> [EXERCISE DETAILS] Your answer must be an exact copy of the records below, with every picture left out.
□ □ □ □
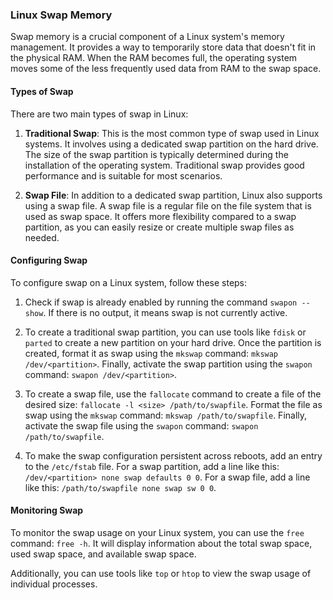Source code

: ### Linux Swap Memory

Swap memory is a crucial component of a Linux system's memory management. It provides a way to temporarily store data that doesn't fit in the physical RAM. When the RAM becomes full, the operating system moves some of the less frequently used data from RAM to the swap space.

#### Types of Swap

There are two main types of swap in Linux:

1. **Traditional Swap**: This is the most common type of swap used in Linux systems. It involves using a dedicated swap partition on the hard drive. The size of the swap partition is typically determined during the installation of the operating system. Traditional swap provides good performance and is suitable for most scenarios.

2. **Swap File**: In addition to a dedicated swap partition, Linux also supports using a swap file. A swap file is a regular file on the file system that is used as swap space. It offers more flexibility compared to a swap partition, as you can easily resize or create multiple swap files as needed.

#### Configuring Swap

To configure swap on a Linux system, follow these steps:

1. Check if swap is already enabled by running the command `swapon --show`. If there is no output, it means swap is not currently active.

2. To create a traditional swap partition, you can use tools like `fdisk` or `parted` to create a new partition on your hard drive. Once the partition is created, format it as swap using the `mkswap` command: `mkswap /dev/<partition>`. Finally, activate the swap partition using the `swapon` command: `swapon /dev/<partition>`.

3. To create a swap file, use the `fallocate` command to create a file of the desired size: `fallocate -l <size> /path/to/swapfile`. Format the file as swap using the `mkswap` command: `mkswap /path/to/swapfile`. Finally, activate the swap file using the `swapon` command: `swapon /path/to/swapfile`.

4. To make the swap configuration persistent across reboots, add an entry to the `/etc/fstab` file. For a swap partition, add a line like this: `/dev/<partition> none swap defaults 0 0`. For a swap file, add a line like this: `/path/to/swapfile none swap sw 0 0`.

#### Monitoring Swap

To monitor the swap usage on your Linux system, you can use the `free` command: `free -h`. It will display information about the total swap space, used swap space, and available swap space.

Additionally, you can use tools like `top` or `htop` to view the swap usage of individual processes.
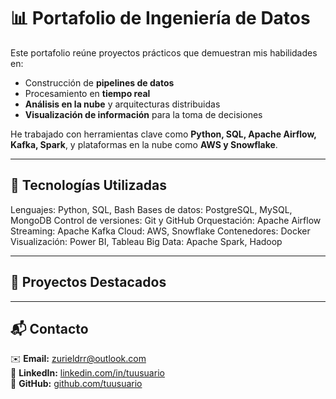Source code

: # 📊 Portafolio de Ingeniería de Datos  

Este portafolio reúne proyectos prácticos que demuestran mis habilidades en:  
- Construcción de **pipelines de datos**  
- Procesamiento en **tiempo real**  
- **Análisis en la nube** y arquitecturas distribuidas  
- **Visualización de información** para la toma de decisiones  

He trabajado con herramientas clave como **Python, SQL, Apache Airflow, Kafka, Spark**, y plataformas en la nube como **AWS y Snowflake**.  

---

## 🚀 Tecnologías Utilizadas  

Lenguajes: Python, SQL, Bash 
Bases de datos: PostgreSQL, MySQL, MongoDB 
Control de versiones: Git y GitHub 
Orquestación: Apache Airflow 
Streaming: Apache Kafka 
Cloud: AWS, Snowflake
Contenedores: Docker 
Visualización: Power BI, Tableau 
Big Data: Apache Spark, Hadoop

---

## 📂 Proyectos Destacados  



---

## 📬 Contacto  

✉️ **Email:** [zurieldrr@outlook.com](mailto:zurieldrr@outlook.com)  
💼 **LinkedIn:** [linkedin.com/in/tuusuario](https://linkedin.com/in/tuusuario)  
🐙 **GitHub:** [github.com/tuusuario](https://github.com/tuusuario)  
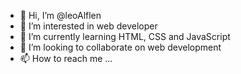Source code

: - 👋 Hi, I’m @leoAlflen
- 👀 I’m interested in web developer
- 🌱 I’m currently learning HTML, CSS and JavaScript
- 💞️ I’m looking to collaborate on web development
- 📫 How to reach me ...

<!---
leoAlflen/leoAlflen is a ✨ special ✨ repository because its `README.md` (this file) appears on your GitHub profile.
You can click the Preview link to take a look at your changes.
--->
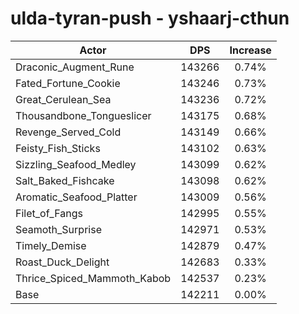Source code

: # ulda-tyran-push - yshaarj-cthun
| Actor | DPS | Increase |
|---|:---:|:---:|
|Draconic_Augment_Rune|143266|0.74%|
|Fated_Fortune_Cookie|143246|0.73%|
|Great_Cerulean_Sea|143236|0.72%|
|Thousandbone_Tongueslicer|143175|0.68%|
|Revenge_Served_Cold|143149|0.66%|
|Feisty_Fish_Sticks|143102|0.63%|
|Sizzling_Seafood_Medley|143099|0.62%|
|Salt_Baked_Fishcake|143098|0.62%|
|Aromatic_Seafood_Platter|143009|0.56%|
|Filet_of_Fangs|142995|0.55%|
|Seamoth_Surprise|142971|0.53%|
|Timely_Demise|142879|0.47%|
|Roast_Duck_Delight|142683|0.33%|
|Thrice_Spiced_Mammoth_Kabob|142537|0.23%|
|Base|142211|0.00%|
□ □ □ □
> [SOLUTION]
Source code

: ### Linux Swap Memory

Swap memory is a crucial component of a Linux system's memory management. It provides a way to temporarily store data that doesn't fit in the physical RAM. When the RAM becomes full, the operating system moves some of the less frequently used data from RAM to the swap space.

#### Types of Swap

There are two main types of swap in Linux:

1. **Traditional Swap**: This is the most common type of swap used in Linux systems. It involves using a dedicated swap partition on the hard drive. The size of the swap partition is typically determined during the installation of the operating system. Traditional swap provides good performance and is suitable for most scenarios.

2. **Swap File**: In addition to a dedicated swap partition, Linux also supports using a swap file. A swap file is a regular file on the file system that is used as swap space. It offers more flexibility compared to a swap partition, as you can easily resize or create multiple swap files as needed.

#### Configuring Swap

To configure swap on a Linux system, follow these steps:

1. Check if swap is already enabled by running the command `swapon --show`. If there is no output, it means swap is not currently active.

2. To create a traditional swap partition, you can use tools like `fdisk` or `parted` to create a new partition on your hard drive. Once the partition is created, format it as swap using the `mkswap` command: `mkswap /dev/<partition>`. Finally, activate the swap partition using the `swapon` command: `swapon /dev/<partition>`.

3. To create a swap file, use the `fallocate` command to create a file of the desired size: `fallocate -l <size> /path/to/swapfile`. Format the file as swap using the `mkswap` command: `mkswap /path/to/swapfile`. Finally, activate the swap file using the `swapon` command: `swapon /path/to/swapfile`.

4. To make the swap configuration persistent across reboots, add an entry to the `/etc/fstab` file. For a swap partition, add a line like this: `/dev/<partition> none swap defaults 0 0`. For a swap file, add a line like this: `/path/to/swapfile none swap sw 0 0`.

#### Monitoring Swap

To monitor the swap usage on your Linux system, you can use the `free` command: `free -h`. It will display information about the total swap space, used swap space, and available swap space.

Additionally, you can use tools like `top` or `htop` to view the swap usage of individual processes.
Source code

: # 📊 Portafolio de Ingeniería de Datos  

Este portafolio reúne proyectos prácticos que demuestran mis habilidades en:  
- Construcción de **pipelines de datos**  
- Procesamiento en **tiempo real**  
- **Análisis en la nube** y arquitecturas distribuidas  
- **Visualización de información** para la toma de decisiones  

He trabajado con herramientas clave como **Python, SQL, Apache Airflow, Kafka, Spark**, y plataformas en la nube como **AWS y Snowflake**.  

---

## 🚀 Tecnologías Utilizadas  

Lenguajes: Python, SQL, Bash 
Bases de datos: PostgreSQL, MySQL, MongoDB 
Control de versiones: Git y GitHub 
Orquestación: Apache Airflow 
Streaming: Apache Kafka 
Cloud: AWS, Snowflake
Contenedores: Docker 
Visualización: Power BI, Tableau 
Big Data: Apache Spark, Hadoop

---

## 📂 Proyectos Destacados  



---

## 📬 Contacto  

✉️ **Email:** [zurieldrr@outlook.com](mailto:zurieldrr@outlook.com)  
💼 **LinkedIn:** [linkedin.com/in/tuusuario](https://linkedin.com/in/tuusuario)  
🐙 **GitHub:** [github.com/tuusuario](https://github.com/tuusuario)  
Source code

: - 👋 Hi, I’m @leoAlflen
- 👀 I’m interested in web developer
- 🌱 I’m currently learning HTML, CSS and JavaScript
- 💞️ I’m looking to collaborate on web development
- 📫 How to reach me ...

<!---
leoAlflen/leoAlflen is a ✨ special ✨ repository because its `README.md` (this file) appears on your GitHub profile.
You can click the Preview link to take a look at your changes.
--->
Source code

: # ulda-tyran-push - yshaarj-cthun
| Actor | DPS | Increase |
|---|:---:|:---:|
|Draconic_Augment_Rune|143266|0.74%|
|Fated_Fortune_Cookie|143246|0.73%|
|Great_Cerulean_Sea|143236|0.72%|
|Thousandbone_Tongueslicer|143175|0.68%|
|Revenge_Served_Cold|143149|0.66%|
|Feisty_Fish_Sticks|143102|0.63%|
|Sizzling_Seafood_Medley|143099|0.62%|
|Salt_Baked_Fishcake|143098|0.62%|
|Aromatic_Seafood_Platter|143009|0.56%|
|Filet_of_Fangs|142995|0.55%|
|Seamoth_Surprise|142971|0.53%|
|Timely_Demise|142879|0.47%|
|Roast_Duck_Delight|142683|0.33%|
|Thrice_Spiced_Mammoth_Kabob|142537|0.23%|
|Base|142211|0.00%|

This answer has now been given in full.